Hoe heeft het bestuur gehandeld?
Het Verantwoordingsorgaan van het Pensioenfonds
De 9 leden van het Verantwoordingsorgaan (VO) van Pensioenfonds TNO kijken kritisch naar het handelen van het bestuur. Hoe ze het in 2023 hebben gedaan lees je in het jaarverslag bij het oordeel van het Verantwoordingsorgaan op pagina 91. Maar hoe zit dat eigenlijk? Waarom is dat belangrijk en wie zitten in het VO van ons fonds? En waarom zijn de belangen bij de overgang naar het nieuwe stelsel extra groot? Het VO vertelt in dit artikel hoe het zit en Peter de Haan, voorzitter van het VO, geeft een extra toelichting.

Peter de Haan, voorzitter van het VO.
Toezicht
Stichting Pensioenfonds TNO beheert als pensioenuitvoerder de door (gewezen) werknemers en aangesloten werkgevers bijeengebrachte geldmiddelen ter uitvoering van de pensioenregeling.
Op het beleid en het handelen van het bestuur van het fonds wordt door verschillende instanties toezicht gehouden. De Nederlandsche Bank (DNB) en Autoriteit Financiële Markten (AFM) zijn verantwoordelijk voor extern toezicht. Zij zien toe op het handelen van alle pensioenfondsen in Nederland, en hebben een belangrijke stem in hoe de fondsen moeten opereren. Het intern toezicht wordt bij ons fonds uitgevoerd door de Raad van Toezicht (RvT), bestaande uit drie personen van buiten het pensioenfonds. Daarnaast is er een Verantwoordingsorgaan (VO).
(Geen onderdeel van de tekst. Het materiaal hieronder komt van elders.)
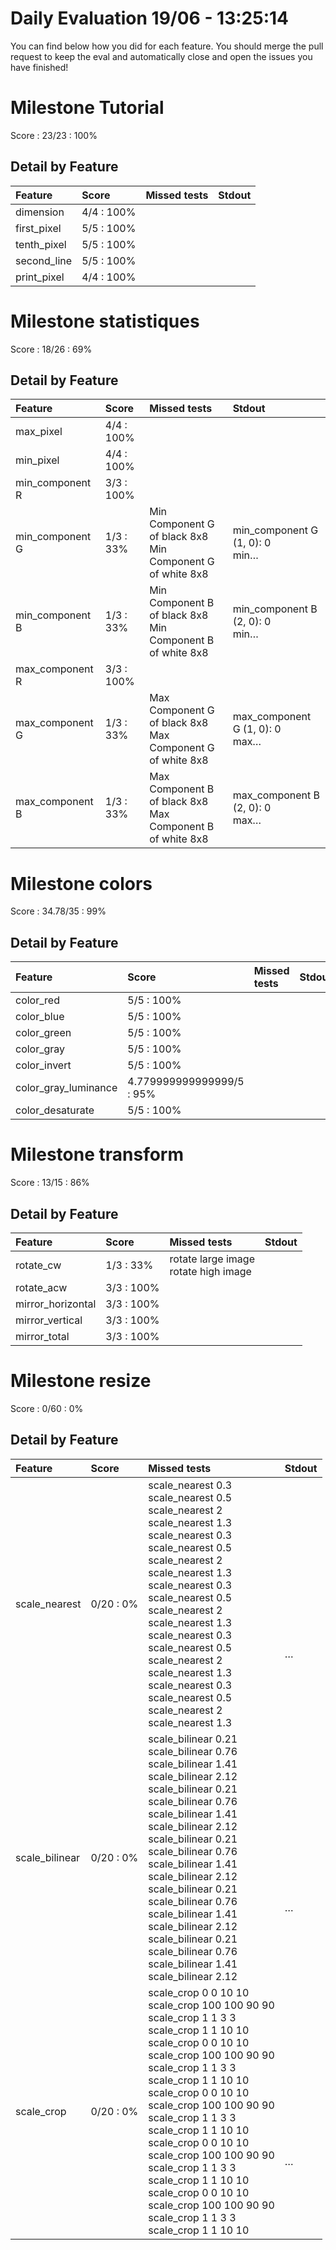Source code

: # Daily Evaluation 19/06 - 13:25:14
You can find below how you did for each feature. 
 You should merge the pull request to keep the eval and automatically close and open the issues you have finished!
# Milestone  Tutorial
Score : 23/23 :  100%
## Detail by Feature
| Feature     | Score       | Missed tests | Stdout |
| :---------- | :---------- | :----------- | :----- |
| dimension   | 4/4 :  100% |              |        |
| first_pixel | 5/5 :  100% |              |        |
| tenth_pixel | 5/5 :  100% |              |        |
| second_line | 5/5 :  100% |              |        |
| print_pixel | 4/4 :  100% |              |        |

# Milestone  statistiques
Score : 18/26 :  69%
## Detail by Feature
| Feature         | Score       | Missed tests                                                 | Stdout                            |
| :-------------- | :---------- | :----------------------------------------------------------- | :-------------------------------- |
| max_pixel       | 4/4 :  100% |                                                              |                                   |
| min_pixel       | 4/4 :  100% |                                                              |                                   |
| min_component R | 3/3 :  100% |                                                              |                                   |
| min_component G | 1/3 :  33%  | Min Component G of black 8x8<br>Min Component G of white 8x8 | min_component G (1, 0): 0<br>min… |
| min_component B | 1/3 :  33%  | Min Component B of black 8x8<br>Min Component B of white 8x8 | min_component B (2, 0): 0<br>min… |
| max_component R | 3/3 :  100% |                                                              |                                   |
| max_component G | 1/3 :  33%  | Max Component G of black 8x8<br>Max Component G of white 8x8 | max_component G (1, 0): 0<br>max… |
| max_component B | 1/3 :  33%  | Max Component B of black 8x8<br>Max Component B of white 8x8 | max_component B (2, 0): 0<br>max… |

# Milestone  colors
Score : 34.78/35 :  99%
## Detail by Feature
| Feature              | Score                      | Missed tests | Stdout |
| :------------------- | :------------------------- | :----------- | :----- |
| color_red            | 5/5 :  100%                |              |        |
| color_blue           | 5/5 :  100%                |              |        |
| color_green          | 5/5 :  100%                |              |        |
| color_gray           | 5/5 :  100%                |              |        |
| color_invert         | 5/5 :  100%                |              |        |
| color_gray_luminance | 4.779999999999999/5 :  95% |              |        |
| color_desaturate     | 5/5 :  100%                |              |        |

# Milestone  transform
Score : 13/15 :  86%
## Detail by Feature
| Feature           | Score       | Missed tests                            | Stdout |
| :---------------- | :---------- | :-------------------------------------- | :----- |
| rotate_cw         | 1/3 :  33%  | rotate large image<br>rotate high image | <br>   |
| rotate_acw        | 3/3 :  100% |                                         |        |
| mirror_horizontal | 3/3 :  100% |                                         |        |
| mirror_vertical   | 3/3 :  100% |                                         |        |
| mirror_total      | 3/3 :  100% |                                         |        |

# Milestone  resize
Score : 0/60 :  0%
## Detail by Feature
| Feature        | Score      | Missed tests                                                                                                                                                                                                                                                                                                                                                                                                                                                                                           | Stdout                            |
| :------------- | :--------- | :----------------------------------------------------------------------------------------------------------------------------------------------------------------------------------------------------------------------------------------------------------------------------------------------------------------------------------------------------------------------------------------------------------------------------------------------------------------------------------------------------- | :-------------------------------- |
| scale_nearest  | 0/20 :  0% | scale_nearest 0.3<br>scale_nearest 0.5<br>scale_nearest 2<br>scale_nearest 1.3<br>scale_nearest 0.3<br>scale_nearest 0.5<br>scale_nearest 2<br>scale_nearest 1.3<br>scale_nearest 0.3<br>scale_nearest 0.5<br>scale_nearest 2<br>scale_nearest 1.3<br>scale_nearest 0.3<br>scale_nearest 0.5<br>scale_nearest 2<br>scale_nearest 1.3<br>scale_nearest 0.3<br>scale_nearest 0.5<br>scale_nearest 2<br>scale_nearest 1.3                                                                                 | <br><br><br><br><br><br><br><br>… |
| scale_bilinear | 0/20 :  0% | scale_bilinear 0.21<br>scale_bilinear 0.76<br>scale_bilinear 1.41<br>scale_bilinear 2.12<br>scale_bilinear 0.21<br>scale_bilinear 0.76<br>scale_bilinear 1.41<br>scale_bilinear 2.12<br>scale_bilinear 0.21<br>scale_bilinear 0.76<br>scale_bilinear 1.41<br>scale_bilinear 2.12<br>scale_bilinear 0.21<br>scale_bilinear 0.76<br>scale_bilinear 1.41<br>scale_bilinear 2.12<br>scale_bilinear 0.21<br>scale_bilinear 0.76<br>scale_bilinear 1.41<br>scale_bilinear 2.12                               | <br><br><br><br><br><br><br><br>… |
| scale_crop     | 0/20 :  0% | scale_crop 0 0 10 10<br>scale_crop 100 100 90 90<br>scale_crop 1 1 3 3<br>scale_crop 1 1 10 10<br>scale_crop 0 0 10 10<br>scale_crop 100 100 90 90<br>scale_crop 1 1 3 3<br>scale_crop 1 1 10 10<br>scale_crop 0 0 10 10<br>scale_crop 100 100 90 90<br>scale_crop 1 1 3 3<br>scale_crop 1 1 10 10<br>scale_crop 0 0 10 10<br>scale_crop 100 100 90 90<br>scale_crop 1 1 3 3<br>scale_crop 1 1 10 10<br>scale_crop 0 0 10 10<br>scale_crop 100 100 90 90<br>scale_crop 1 1 3 3<br>scale_crop 1 1 10 10 | <br><br><br><br><br><br><br><br>… |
De taken, verantwoordelijkheden en onderlinge verhoudingen van de diverse organen binnen het pensioenfonds wordt voorgeschreven door de Pensioenwet en de Code Pensioenfondsen.
Wezenlijk verschil VO en RvT
Het bestuur van het pensioenfonds legt verantwoording af over het beleid, de gerealiseerde uitkomsten van dit beleid en beleidskeuzes voor de toekomst aan het Verantwoordingsorgaan (VO). De wettelijke rol van het VO is wezenlijk anders dan die van de Raad van Toezicht (RvT). De RvT ziet toe op het beleid van het bestuur en de algemene gang van zaken binnen het fonds. Het VO geeft een oordeel over het handelen van het bestuur aan de hand van het bestuursverslag, de jaarrekening en andere informatie. De uitkomsten worden beschreven in het verslag van het VO dat integraal onderdeel is van het jaarverslag van het pensioenfonds.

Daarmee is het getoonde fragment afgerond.